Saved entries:
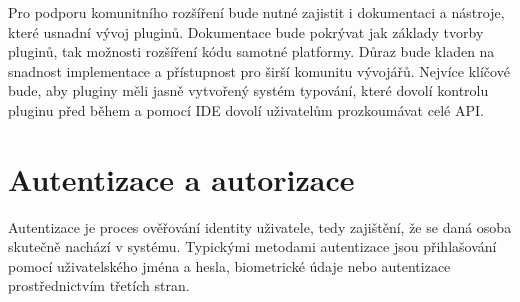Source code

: Pro podporu komunitního rozšíření bude nutné zajistit i dokumentaci a nástroje, které usnadní vývoj pluginů. 
Dokumentace bude pokrývat jak základy tvorby pluginů, tak možnosti rozšíření kódu samotné platformy. 
Důraz bude kladen na snadnost implementace a přístupnost pro širší komunitu vývojářů.
Nejvíce klíčové bude, aby pluginy měli jasně vytvořený systém typování, které dovolí kontrolu pluginu před během a pomocí IDE dovolí uživatelům prozkoumávat celé API.


    
    
    


\section{Autentizace a autorizace}\label{text:navrh/auth}

Autentizace je proces ověřování identity uživatele, tedy zajištění, že se daná osoba skutečně nachází v systému. 
Typickými metodami autentizace jsou přihlašování pomocí uživatelského jména a hesla, biometrické údaje nebo autentizace prostřednictvím třetích stran.

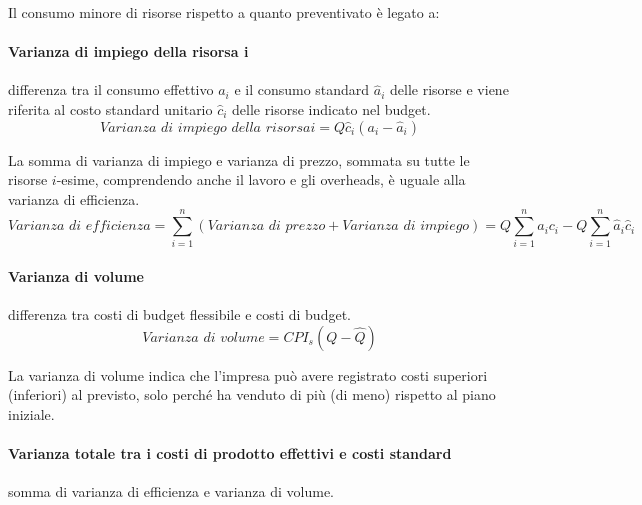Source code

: Il consumo minore di risorse rispetto a quanto preventivato è legato a:

\paragraph{Varianza di impiego della risorsa i} differenza tra il consumo effettivo $a_i$ e il consumo standard $\hat{a}_i$ delle risorse e viene riferita al costo standard unitario $\hat{c}_i$ delle
risorse indicato nel budget.
\[
	\textit{Varianza di impiego della risorsa} i = Q \hat{c}_i \left(a_i - \hat{a}_i\right)
\]

La somma di varianza di impiego e varianza di prezzo, sommata su tutte le risorse $i$-esime, comprendendo anche il lavoro e gli overheads, è uguale alla varianza di efficienza.
\[
	\textit{Varianza di efficienza} = \sum^n_{i=1} \left(\textit{Varianza di prezzo} + \textit{Varianza di impiego}\right) = Q \sum^n_{i=1} a_i c_i - Q \sum^n_{i=1} \hat{a}_i \hat{c}_i
\]

\paragraph{Varianza di volume} differenza tra costi di budget flessibile e costi di budget.
\[
	\textit{Varianza di volume} = CPI_s \left(Q - \hat{Q}\right)
\]

La varianza di volume indica che l’impresa può avere registrato costi superiori (inferiori) al
previsto, solo perché ha venduto di più (di meno) rispetto al piano iniziale.

\paragraph{Varianza totale tra i costi di prodotto effettivi e costi standard} somma di varianza di efficienza e varianza di volume.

* [WHAT THE TASK ASKS]
Omit every picture, and otherwise quote the entries exactly.

* [RESULT OF THE EXERCISE]
Source code

: Pro podporu komunitního rozšíření bude nutné zajistit i dokumentaci a nástroje, které usnadní vývoj pluginů. 
Dokumentace bude pokrývat jak základy tvorby pluginů, tak možnosti rozšíření kódu samotné platformy. 
Důraz bude kladen na snadnost implementace a přístupnost pro širší komunitu vývojářů.
Nejvíce klíčové bude, aby pluginy měli jasně vytvořený systém typování, které dovolí kontrolu pluginu před během a pomocí IDE dovolí uživatelům prozkoumávat celé API.


    
    
    


\section{Autentizace a autorizace}\label{text:navrh/auth}

Autentizace je proces ověřování identity uživatele, tedy zajištění, že se daná osoba skutečně nachází v systému. 
Typickými metodami autentizace jsou přihlašování pomocí uživatelského jména a hesla, biometrické údaje nebo autentizace prostřednictvím třetích stran.

Source code

: Il consumo minore di risorse rispetto a quanto preventivato è legato a:

\paragraph{Varianza di impiego della risorsa i} differenza tra il consumo effettivo $a_i$ e il consumo standard $\hat{a}_i$ delle risorse e viene riferita al costo standard unitario $\hat{c}_i$ delle
risorse indicato nel budget.
\[
	\textit{Varianza di impiego della risorsa} i = Q \hat{c}_i \left(a_i - \hat{a}_i\right)
\]

La somma di varianza di impiego e varianza di prezzo, sommata su tutte le risorse $i$-esime, comprendendo anche il lavoro e gli overheads, è uguale alla varianza di efficienza.
\[
	\textit{Varianza di efficienza} = \sum^n_{i=1} \left(\textit{Varianza di prezzo} + \textit{Varianza di impiego}\right) = Q \sum^n_{i=1} a_i c_i - Q \sum^n_{i=1} \hat{a}_i \hat{c}_i
\]

\paragraph{Varianza di volume} differenza tra costi di budget flessibile e costi di budget.
\[
	\textit{Varianza di volume} = CPI_s \left(Q - \hat{Q}\right)
\]

La varianza di volume indica che l’impresa può avere registrato costi superiori (inferiori) al
previsto, solo perché ha venduto di più (di meno) rispetto al piano iniziale.

\paragraph{Varianza totale tra i costi di prodotto effettivi e costi standard} somma di varianza di efficienza e varianza di volume.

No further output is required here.